(Beginning of EXERCISE DATA)

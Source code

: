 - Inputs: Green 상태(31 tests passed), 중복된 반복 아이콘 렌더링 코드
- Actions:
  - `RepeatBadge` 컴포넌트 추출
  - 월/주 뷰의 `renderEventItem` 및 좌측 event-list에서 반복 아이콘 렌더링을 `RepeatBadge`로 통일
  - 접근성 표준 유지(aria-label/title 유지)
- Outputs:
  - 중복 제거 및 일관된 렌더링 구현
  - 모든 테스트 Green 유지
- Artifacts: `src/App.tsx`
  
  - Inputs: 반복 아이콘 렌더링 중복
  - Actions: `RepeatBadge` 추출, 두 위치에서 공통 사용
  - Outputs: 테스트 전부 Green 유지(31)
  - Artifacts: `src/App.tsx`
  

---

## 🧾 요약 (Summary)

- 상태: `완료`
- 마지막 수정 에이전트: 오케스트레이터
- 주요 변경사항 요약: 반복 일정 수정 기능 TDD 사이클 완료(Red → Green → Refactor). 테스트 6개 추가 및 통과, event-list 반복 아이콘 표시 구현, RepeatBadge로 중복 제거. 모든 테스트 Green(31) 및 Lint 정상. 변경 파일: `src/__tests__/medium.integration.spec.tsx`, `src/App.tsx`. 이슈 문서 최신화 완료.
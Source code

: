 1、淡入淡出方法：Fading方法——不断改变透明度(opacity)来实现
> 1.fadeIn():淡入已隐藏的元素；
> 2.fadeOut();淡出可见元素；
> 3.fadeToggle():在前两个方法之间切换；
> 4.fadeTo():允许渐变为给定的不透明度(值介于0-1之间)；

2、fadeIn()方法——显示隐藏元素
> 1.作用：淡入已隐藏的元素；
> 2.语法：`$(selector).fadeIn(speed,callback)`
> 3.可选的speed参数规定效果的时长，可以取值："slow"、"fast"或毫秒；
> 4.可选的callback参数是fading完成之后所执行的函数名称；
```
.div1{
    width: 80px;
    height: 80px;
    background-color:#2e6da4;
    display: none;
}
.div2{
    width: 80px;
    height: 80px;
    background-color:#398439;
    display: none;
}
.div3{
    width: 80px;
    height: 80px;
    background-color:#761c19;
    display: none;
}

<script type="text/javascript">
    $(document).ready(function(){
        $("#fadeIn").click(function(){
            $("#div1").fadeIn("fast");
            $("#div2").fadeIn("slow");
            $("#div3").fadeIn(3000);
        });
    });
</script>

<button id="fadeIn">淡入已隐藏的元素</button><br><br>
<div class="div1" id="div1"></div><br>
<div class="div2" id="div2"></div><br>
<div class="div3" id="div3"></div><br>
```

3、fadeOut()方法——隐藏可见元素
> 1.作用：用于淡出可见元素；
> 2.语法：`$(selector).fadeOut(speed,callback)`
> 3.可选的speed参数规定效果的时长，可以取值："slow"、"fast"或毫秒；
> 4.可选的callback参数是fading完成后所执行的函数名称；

(End of EXERCISE DATA)

Look through the entries above, and wherever a line holds the string "script", copy it.

● TASK OUTPUT
<script type="text/javascript">
</script>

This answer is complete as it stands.